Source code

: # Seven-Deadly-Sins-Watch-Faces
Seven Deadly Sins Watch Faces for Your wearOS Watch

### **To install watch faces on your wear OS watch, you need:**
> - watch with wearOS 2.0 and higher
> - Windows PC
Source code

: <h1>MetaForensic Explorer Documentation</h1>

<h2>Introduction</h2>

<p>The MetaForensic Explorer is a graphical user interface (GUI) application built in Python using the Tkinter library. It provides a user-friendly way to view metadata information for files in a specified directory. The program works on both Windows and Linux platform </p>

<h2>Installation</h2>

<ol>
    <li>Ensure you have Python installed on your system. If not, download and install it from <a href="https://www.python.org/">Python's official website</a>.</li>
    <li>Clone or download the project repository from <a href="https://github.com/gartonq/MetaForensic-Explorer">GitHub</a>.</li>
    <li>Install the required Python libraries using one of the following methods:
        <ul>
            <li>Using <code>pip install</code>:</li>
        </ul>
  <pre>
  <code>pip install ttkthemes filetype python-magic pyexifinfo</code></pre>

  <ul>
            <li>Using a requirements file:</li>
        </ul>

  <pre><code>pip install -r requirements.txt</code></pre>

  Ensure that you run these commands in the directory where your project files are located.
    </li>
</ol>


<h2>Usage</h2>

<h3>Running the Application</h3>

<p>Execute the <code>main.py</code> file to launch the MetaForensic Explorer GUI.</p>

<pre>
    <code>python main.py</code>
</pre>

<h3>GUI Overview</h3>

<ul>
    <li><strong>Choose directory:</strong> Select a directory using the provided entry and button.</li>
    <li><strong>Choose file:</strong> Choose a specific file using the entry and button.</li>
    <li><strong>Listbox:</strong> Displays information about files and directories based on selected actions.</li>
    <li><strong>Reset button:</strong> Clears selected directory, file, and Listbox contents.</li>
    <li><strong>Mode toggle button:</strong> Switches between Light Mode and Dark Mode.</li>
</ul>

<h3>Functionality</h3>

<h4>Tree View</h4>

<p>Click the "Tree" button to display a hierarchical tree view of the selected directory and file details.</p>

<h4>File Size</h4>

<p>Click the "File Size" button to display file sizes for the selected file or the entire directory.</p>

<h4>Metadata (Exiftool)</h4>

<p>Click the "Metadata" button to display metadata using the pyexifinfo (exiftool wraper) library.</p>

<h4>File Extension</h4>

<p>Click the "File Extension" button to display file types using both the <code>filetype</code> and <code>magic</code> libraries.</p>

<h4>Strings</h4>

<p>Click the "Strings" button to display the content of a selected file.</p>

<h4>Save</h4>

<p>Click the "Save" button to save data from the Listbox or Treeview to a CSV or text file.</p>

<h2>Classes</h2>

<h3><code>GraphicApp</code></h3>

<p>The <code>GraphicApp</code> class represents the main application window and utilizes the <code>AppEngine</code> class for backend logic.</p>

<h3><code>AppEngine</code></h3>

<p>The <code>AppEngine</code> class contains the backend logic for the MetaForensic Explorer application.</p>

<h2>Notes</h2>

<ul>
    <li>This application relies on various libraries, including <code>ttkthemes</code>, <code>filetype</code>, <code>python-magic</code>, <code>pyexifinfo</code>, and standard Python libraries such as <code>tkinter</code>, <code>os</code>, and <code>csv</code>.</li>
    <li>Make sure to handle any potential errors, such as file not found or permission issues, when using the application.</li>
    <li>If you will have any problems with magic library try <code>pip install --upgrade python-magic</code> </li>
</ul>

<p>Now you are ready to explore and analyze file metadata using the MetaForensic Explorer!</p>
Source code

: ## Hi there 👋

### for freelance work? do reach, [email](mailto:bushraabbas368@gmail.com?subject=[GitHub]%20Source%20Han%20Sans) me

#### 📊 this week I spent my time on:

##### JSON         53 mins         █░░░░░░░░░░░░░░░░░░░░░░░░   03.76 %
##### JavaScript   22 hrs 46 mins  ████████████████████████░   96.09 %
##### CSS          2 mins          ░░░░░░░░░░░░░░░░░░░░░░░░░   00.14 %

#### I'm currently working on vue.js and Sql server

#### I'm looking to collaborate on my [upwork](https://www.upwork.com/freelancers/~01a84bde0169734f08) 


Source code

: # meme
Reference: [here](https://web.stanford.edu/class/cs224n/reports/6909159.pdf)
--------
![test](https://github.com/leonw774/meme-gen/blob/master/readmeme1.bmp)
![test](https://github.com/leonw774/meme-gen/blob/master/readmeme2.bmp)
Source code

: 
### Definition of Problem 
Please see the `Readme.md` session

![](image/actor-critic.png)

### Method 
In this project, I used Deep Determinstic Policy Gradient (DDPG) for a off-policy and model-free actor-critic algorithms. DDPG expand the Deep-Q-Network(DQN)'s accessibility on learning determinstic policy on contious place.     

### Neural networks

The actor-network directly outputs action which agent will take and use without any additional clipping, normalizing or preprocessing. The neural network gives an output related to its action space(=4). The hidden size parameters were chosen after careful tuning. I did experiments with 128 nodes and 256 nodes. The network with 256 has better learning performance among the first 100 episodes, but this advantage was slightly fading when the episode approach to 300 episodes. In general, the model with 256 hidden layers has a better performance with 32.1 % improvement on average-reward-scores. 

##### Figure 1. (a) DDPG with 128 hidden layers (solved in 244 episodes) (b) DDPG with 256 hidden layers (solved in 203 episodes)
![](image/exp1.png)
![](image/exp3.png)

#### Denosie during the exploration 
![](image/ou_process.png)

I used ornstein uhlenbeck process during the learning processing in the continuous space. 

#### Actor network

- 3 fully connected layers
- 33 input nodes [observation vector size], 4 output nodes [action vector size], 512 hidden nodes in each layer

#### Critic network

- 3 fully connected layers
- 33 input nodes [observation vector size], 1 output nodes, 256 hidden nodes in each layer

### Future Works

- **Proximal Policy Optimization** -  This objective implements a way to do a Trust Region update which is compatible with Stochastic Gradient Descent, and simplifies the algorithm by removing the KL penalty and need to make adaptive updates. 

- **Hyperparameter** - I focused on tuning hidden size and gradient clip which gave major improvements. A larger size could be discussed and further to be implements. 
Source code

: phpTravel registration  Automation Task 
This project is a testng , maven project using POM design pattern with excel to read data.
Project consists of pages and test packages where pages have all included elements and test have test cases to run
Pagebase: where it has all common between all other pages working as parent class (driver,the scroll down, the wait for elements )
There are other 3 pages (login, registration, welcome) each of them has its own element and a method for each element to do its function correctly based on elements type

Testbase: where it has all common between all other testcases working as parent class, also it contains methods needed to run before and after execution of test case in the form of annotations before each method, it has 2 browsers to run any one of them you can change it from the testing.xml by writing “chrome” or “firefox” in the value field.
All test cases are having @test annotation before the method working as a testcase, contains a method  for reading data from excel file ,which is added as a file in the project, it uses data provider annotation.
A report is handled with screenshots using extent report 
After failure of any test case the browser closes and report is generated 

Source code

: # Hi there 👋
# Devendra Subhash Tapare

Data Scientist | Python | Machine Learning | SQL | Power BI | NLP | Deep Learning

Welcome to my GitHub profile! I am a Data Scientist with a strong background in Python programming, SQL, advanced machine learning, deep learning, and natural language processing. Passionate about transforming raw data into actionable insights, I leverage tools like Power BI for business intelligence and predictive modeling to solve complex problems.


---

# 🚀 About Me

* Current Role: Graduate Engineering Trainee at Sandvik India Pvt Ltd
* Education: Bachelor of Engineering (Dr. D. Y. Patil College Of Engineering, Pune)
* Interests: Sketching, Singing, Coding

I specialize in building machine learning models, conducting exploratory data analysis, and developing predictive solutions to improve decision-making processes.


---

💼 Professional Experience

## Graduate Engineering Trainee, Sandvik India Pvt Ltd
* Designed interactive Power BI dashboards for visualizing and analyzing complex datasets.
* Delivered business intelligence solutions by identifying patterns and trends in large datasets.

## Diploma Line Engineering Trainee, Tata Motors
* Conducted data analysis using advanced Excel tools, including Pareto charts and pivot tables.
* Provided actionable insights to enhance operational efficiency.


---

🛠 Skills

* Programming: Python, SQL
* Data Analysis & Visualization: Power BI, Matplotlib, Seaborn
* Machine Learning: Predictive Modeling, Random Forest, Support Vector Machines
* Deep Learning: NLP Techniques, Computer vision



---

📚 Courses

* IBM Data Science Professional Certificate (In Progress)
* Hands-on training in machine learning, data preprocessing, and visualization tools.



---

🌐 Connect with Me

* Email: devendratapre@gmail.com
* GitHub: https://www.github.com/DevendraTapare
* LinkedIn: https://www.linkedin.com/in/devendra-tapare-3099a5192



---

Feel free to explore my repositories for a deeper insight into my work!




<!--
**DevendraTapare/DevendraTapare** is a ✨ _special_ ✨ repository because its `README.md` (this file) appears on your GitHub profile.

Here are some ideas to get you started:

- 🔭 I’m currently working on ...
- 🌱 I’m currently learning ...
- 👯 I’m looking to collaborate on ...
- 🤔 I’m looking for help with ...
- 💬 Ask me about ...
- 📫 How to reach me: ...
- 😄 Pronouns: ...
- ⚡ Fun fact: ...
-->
________________________________________
Please give back, exactly as it stands above, the stretch from the line with "#### Actor network" through the line with "Project consists of", and no line outside it.

Exercise response:
#### Actor network

- 3 fully connected layers
- 33 input nodes [observation vector size], 4 output nodes [action vector size], 512 hidden nodes in each layer

#### Critic network

- 3 fully connected layers
- 33 input nodes [observation vector size], 1 output nodes, 256 hidden nodes in each layer

### Future Works

- **Proximal Policy Optimization** -  This objective implements a way to do a Trust Region update which is compatible with Stochastic Gradient Descent, and simplifies the algorithm by removing the KL penalty and need to make adaptive updates. 

- **Hyperparameter** - I focused on tuning hidden size and gradient clip which gave major improvements. A larger size could be discussed and further to be implements. 
Source code

: phpTravel registration  Automation Task 
This project is a testng , maven project using POM design pattern with excel to read data.
Project consists of pages and test packages where pages have all included elements and test have test cases to run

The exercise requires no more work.